Dustin was treated by well informed, well paid, highly intelligent,
caring individuals and he thrived in those circumstances to become a healthy
and happy young man who did not need oxygen, a feeding tube, or overnight
medical stays for years at time. His
severe case helped rewrite the medical research as a living example of a
genetic mutation that cause most to die in infancy and was a brilliant success
story of modern medicine and prayer.
My mother, however, fought the creeping
slowness of adult onset myotonic dystrophy in oblivion, away from all the
geneticists, large military hospitals, or graduate work research. She was diagnosed with myotonic dystrophy
soon after Dustin was born by a simple handshake. Myotonia is a condition where the muscles
have trouble relaxing after contracting.
If my mother shook someone’s hand, she would have to physically push her
palm back into place or wait a long time for it to return there itself. Myotonia is not present in congenital
myotonic dystrophy, but if a child survives into adulthood, the hand release
difficulty of myotonia appears. My
mother had it.
My mother was diagnosed in her medical
records as a carrier since 1989; she would be affected by the disease more and
more as time went on. While my father
was still in the military, when we were around the best medical care, my
mother’s disease did not have overt affects.

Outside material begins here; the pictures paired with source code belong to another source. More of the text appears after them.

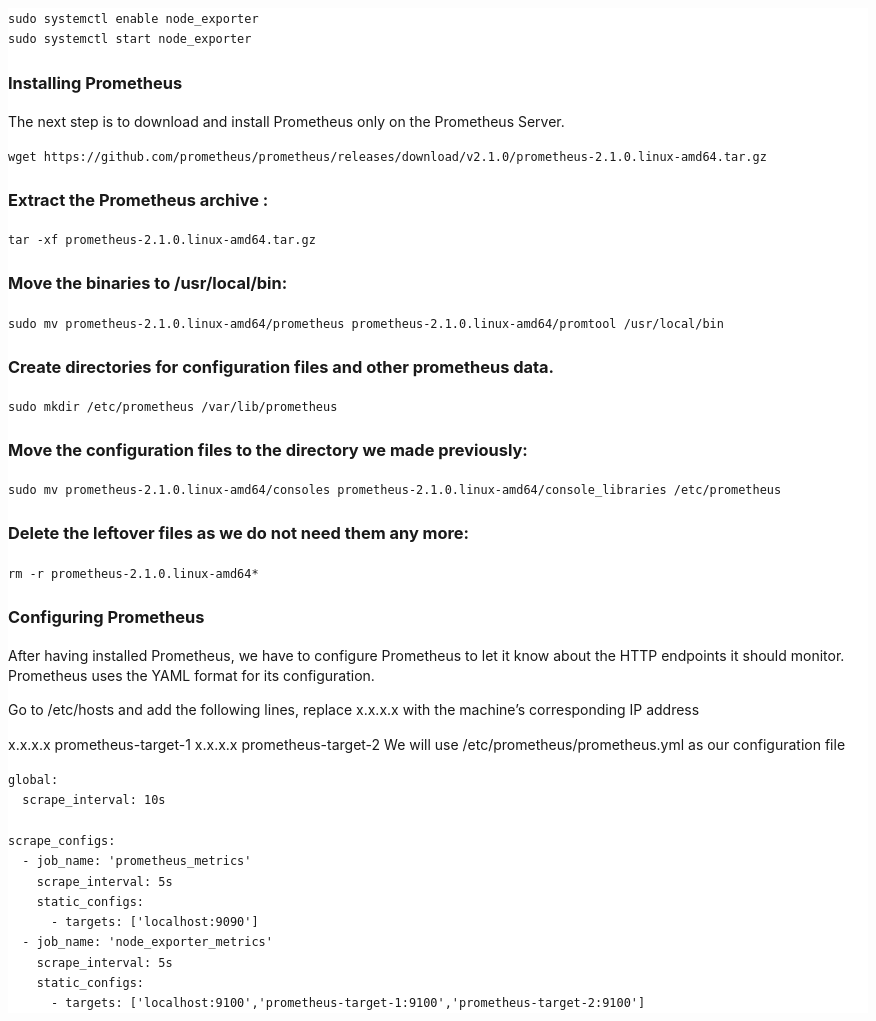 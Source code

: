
 ```
sudo systemctl enable node_exporter
sudo systemctl start node_exporter
```

### Installing Prometheus
The next step is to download and install Prometheus only on the Prometheus Server.
```
wget https://github.com/prometheus/prometheus/releases/download/v2.1.0/prometheus-2.1.0.linux-amd64.tar.gz
```

### Extract the Prometheus archive :
```
tar -xf prometheus-2.1.0.linux-amd64.tar.gz
```
### Move the binaries to /usr/local/bin:
```
sudo mv prometheus-2.1.0.linux-amd64/prometheus prometheus-2.1.0.linux-amd64/promtool /usr/local/bin
```
### Create directories for configuration files and other prometheus data.
```
sudo mkdir /etc/prometheus /var/lib/prometheus

```
### Move the configuration files to the directory we made previously:
```
sudo mv prometheus-2.1.0.linux-amd64/consoles prometheus-2.1.0.linux-amd64/console_libraries /etc/prometheus
```
### Delete the leftover files as we do not need them any more:
```
rm -r prometheus-2.1.0.linux-amd64*
```
### Configuring Prometheus
  After having installed Prometheus, we have to configure Prometheus to let it know about the HTTP endpoints it should monitor. Prometheus uses the YAML format for its configuration.

Go to /etc/hosts and add the following lines, replace x.x.x.x with the machine’s corresponding IP address

x.x.x.x prometheus-target-1
x.x.x.x prometheus-target-2
We will use /etc/prometheus/prometheus.yml as our configuration file
```
global:
  scrape_interval: 10s

scrape_configs:
  - job_name: 'prometheus_metrics'
    scrape_interval: 5s
    static_configs:
      - targets: ['localhost:9090']
  - job_name: 'node_exporter_metrics'
    scrape_interval: 5s
    static_configs:
      - targets: ['localhost:9100','prometheus-target-1:9100','prometheus-target-2:9100']
```
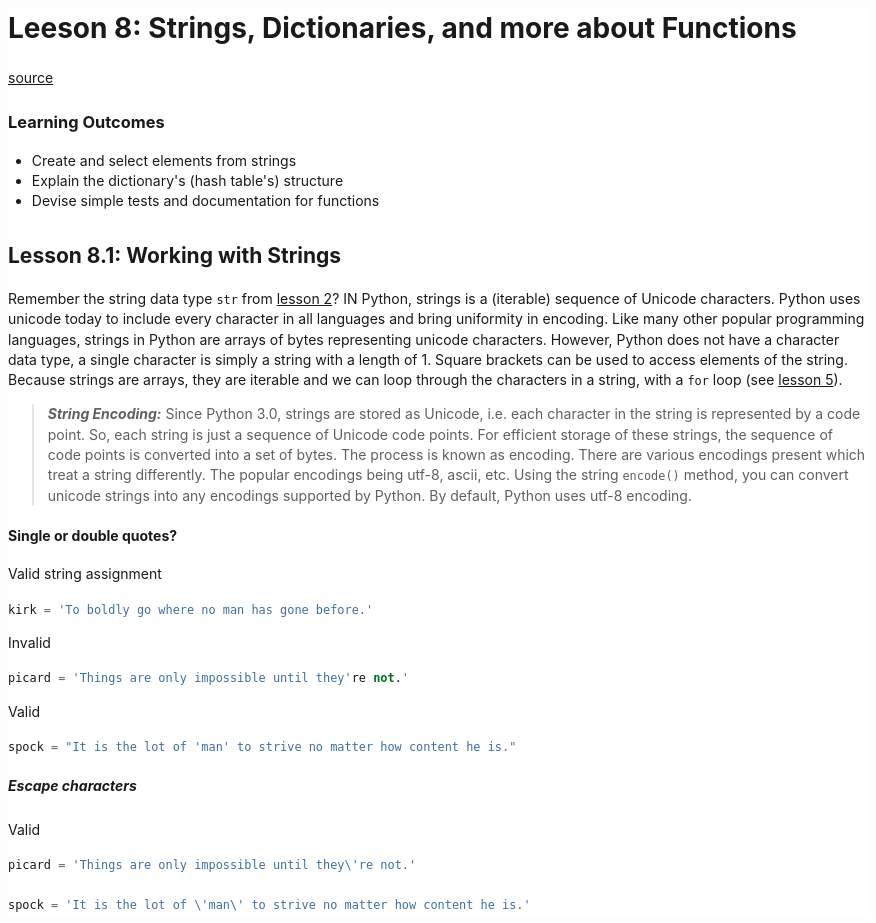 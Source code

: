 # Leeson 8: Strings, Dictionaries, and more about Functions #

[source](https://swcarpentry.github.io/python-novice-inflammation/08-func/index.html)

### Learning Outcomes ###

* Create and select elements from strings
* Explain the dictionary's (hash table's) structure
* Devise simple tests and documentation for functions

## Lesson 8.1: Working with Strings ##

Remember the string data type `str` from [lesson 2]()? IN Python, strings is a (iterable) sequence of Unicode characters. Python uses unicode today to include every character in all languages and bring uniformity in encoding. Like many other popular programming languages, strings in Python are arrays of bytes representing unicode characters. However, Python does not have a character data type, a single character is simply a string with a length of 1. Square brackets can be used to access elements of the string. Because strings are arrays, they are iterable and we can loop through the characters in a string, with a `for` loop (see [lesson 5]()).

> **_String Encoding:_** Since Python 3.0, strings are stored as Unicode, i.e. each character in the string is represented by a code point. So, each string is just a sequence of Unicode code points. For efficient storage of these strings, the sequence of code points is converted into a set of bytes. The process is known as encoding. There are various encodings present which treat a string differently. The popular encodings being utf-8, ascii, etc. Using the string `encode()` method, you can convert unicode strings into any encodings supported by Python. By default, Python uses utf-8 encoding.

#### Single or double quotes? ####

Valid string assignment
```py
kirk = 'To boldly go where no man has gone before.'
```

Invalid
```py
picard = 'Things are only impossible until they're not.'
```

Valid
```py
spock = "It is the lot of 'man' to strive no matter how content he is."
```

##### Escape characters #####

Valid
```py
picard = 'Things are only impossible until they\'re not.'

spock = 'It is the lot of \'man\' to strive no matter how content he is.'
```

My father retired from the military in 1999, three years before Dustin
passed away, and thirteen before my mother died. Dustin’s medical records were extensive,
multiple huge folders worth. When we
lived in Utah, the last place my father was stationed, we had most of his
records, but some of the earliest were lost or discarded. My brother had a large enough file that no
doctor could go through all of it, nor would they need to. His disease was obvious. When my father retired from the military, the
family medical records were sent to the National Archives. If we knew more, we could have kept them, or
requested all of our records. We
didn’t. Dustin regularly saw a doctor in
Kansas, and the records from the last hospital were requested and sent. He lived in one city for the rest of his
life. His medical care was good enough.
My mother, however, did not have her
full medical records when she was taken to the hospital in small town Larned,
Kansas. From Larned, she had to wait
over two hours for an ambulance to take her to Hays Medical Center. Hays
Medical Center did get the medical records from Larned, but that apparently did
not include the diagnosis that my mother had myotonic dystrophy.
I've been told this was the first, or one of the first times I got to meet my brother - in a mask in a hospital.